Cannibale Life Is Dead

Le cannibalisme n’a jamais eu particulièrement bonne presse, depuis que Christophe Colomb a découvert en débarquant dans le Nouveau Monde des tribus amazoniennes pratiquant l’anthropophagie : associé pendant des siècles à la pire des barbaries par une religion catholique toujours prête à justifier le massacre des indigènes non convertis, le cannibalisme a fini par devenir de plus en plus fashion avec les films italiens gore des années 80 (Cannibal Holocaust, le genre), puis avec le comble du raffinement et de l’intelligence d’Hannibal Lecter. Aujourd’hui, quel nom plus cool pourrait-il y avoir pour un groupe de punk rock que « Cannibale », puisqu’on brise un tabou suprême tout en s’octroyant une crédibilité barbare incontestable ?

Si l’on suit cette logique, Cannibale, groupe français qui se retrouve de plus en plus en tête d’affiche chez Born Bad Records, aurait donc choisi d’illustrer fièrement le radicalisme de son Rock garage. Mais jeter une oreille rapide sur Life Is Dead (un titre d’album joliment absurde qui ouvre des pistes intéressantes quant aux chansons qui le composent), troisième album de ces Normands un peu flous, permet de réaliser qu’on fait fausse route… et donne envie de mieux comprendre de quoi il retourne ! Car nos « cannibales de l’Orne » se rêvent moins cousins des éternels psychédéliques – gardiens du temple 60’s – de la côte ouest des US que collègues musicaux des Tropicalistes brésiliens ou des musiciens des Caraïbes, mais sans pour autant négliger de mitonner leur recette goûteuse dans le chaudron cabossé d’un Garage Rock qui reste d’autant plus pertinent qu’il ne cesse jamais d’être souriant.
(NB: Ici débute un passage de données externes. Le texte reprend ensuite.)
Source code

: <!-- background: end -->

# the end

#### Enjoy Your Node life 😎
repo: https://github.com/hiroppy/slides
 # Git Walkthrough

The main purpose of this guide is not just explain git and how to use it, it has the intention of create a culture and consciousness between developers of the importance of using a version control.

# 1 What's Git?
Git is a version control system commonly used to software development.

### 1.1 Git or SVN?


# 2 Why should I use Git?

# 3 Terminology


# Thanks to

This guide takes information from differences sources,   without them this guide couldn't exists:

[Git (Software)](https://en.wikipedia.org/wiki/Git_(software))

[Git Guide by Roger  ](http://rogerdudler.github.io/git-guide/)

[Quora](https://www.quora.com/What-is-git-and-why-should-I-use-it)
Loin, très loin, de ces vagues actuelles qui recyclent avec trop d’aisance les coups de génie des années 80, Cannibale poursuit la geste d’un rock indépendant français entamé par des Négresses Vertes ou une Mano Negra, s’écartant intelligemment des racines anglo-saxonnes du Rock. Et ça fait vraiment, mais vraiment du bien !… Même si l’on a très envie de les défier d’écrire plutôt leurs textes en français, ou en espagnol (comme sur le très efficace single, Es El Amor), ou mieux encore en portugais du Brésil pour être encore plus cohérents avec le thème du cannibalisme…

A l’image du hibou halluciné – ou bien hallucinatoire – de la pochette, perdu dans une sombre et menaçante forêt et tournant le dos au salut du ciel bleu et du soleil solitaire – s’enfoncer dans Life Is Dead s’apparente à un voyage sans retour possible dans le vortex psychédélique d’une musique de plus en plus décalée : alors qu’on a débuté l’album sur un terrain connu avec le rock garage délirant et entraînant de Life Is Dead et les gimmicks dance célébrant l’amour sensuel de Es el Amor, on en arrive une demi-heure plus tard à la complainte solitaire de Let Enter the Light, à l’oxygène raréfiée de l’instrumental abstrait Chasse à Contre, et finalement à la sorte de folie « à la Syd Barrett » de Whip, qui aurait pu de fait figurer sans choquer sur The Madcap Laughs !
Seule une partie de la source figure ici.